This question came in through the “mail” part of tumblr, so I although I am answering this publicly, I deleted all the personal information of the asker, in case they didn’t want that to be public. It’s just such a great question, though, that I wanted to talk about it a bit.

What made you start writing in a way that made you love it?

That’s the big question, the question we have to answer over and over for every project.

I remember writing draft after draft of Tithe, not loving what I was writing and not knowing how to write something I would love. This was also a period when I was incredibly critical of everything I read. There were very few books I could read without ripping apart — and then there were a few I felt were so perfect that they taught me nothing. They seemed completely seamless, with no way in and no way to analyze how to replicate what I liked.

Adding to that, I had some odd ideas about writing. I knew I was supposed to show and not tell, so I never told anyone anything, even if that made it super confusing for the reader. I knew that I wasn’t supposed to be derivative or cliched, so every time something happened, I tried to make the characters do the opposite of what was expected, even if that was less interesting.

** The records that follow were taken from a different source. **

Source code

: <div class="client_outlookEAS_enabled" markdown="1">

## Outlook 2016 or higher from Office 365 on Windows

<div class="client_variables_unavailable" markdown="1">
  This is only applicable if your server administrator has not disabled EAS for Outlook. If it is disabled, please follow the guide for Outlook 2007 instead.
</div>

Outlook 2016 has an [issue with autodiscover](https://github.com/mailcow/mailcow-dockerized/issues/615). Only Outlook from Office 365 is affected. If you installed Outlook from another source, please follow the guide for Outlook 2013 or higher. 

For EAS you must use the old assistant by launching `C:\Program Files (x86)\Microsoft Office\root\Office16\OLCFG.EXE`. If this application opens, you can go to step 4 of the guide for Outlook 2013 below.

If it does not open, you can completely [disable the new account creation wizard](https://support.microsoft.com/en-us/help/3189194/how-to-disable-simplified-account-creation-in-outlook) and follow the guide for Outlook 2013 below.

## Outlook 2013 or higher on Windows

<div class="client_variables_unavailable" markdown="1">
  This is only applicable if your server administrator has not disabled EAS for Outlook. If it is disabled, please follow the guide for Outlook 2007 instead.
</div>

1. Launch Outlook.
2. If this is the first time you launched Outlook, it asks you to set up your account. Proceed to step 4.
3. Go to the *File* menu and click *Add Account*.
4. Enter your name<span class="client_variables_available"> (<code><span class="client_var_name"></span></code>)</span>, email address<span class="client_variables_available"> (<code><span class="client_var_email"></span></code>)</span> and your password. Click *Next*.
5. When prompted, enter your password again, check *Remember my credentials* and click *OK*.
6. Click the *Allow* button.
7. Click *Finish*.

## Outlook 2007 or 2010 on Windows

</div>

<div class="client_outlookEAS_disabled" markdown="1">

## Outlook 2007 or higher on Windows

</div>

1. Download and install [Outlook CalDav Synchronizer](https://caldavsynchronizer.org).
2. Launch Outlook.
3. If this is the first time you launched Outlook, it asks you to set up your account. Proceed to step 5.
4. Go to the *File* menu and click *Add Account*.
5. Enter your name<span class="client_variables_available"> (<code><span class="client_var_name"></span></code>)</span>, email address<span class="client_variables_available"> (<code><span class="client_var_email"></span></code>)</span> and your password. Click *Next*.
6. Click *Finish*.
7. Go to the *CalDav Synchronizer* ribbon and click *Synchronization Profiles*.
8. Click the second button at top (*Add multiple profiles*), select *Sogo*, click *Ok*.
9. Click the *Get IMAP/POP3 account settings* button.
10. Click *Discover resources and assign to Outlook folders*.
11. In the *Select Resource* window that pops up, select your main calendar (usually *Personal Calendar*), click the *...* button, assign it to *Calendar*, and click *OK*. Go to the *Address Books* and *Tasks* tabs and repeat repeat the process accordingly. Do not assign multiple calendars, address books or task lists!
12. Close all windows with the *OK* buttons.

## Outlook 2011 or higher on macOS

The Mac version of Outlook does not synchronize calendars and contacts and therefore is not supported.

Those early drafts were awful and they were awful because I was writing to please my (intimidated) writer self. I wasn’t writing for the part of me that mattered — my reader self

Asking myself what I liked — and answering honestly — was the first step in getting to writing stuff I loved. We worry a lot about the market when we’re starting out (and maybe even when we’re no longer starting out), but we have to trust that if we love a thing, there will be other readers who love it too. Maybe not the most possible readers, but our readers.

As for plotting — it helps to know these things:

(a) what does the protagonist want? (b) what’s the obstacle? (b) what’s at stake?* (c) what are the agendas of the other characters in the book? (d) what is the thing, which, once it happens, means the book is over? (e) what are some fun things that you want to happen along the way? (f) what’s the ticking clock and when does it kick in? (g) how does the protagonist change by the end? and (h) what’s the protagonist’s secret?

It’s okay if you don’t know all those things. But, like I said, they help.

Then, I would say, try to give yourself touch points in the manuscript. Not everyone works to an outline, but most writers exist on a spectrum between plotters and pantsers

*People talk a lot about making sure the stakes are high, but let me say instead that the stakes should be highly personal. Yes, it makes sense to want to save the world — that’s where you keep your stuff, right? — but losing a job, disappointing the people you love, losing a loved one, etc. are usually more intense stakes.

Holly gives such great writing advice.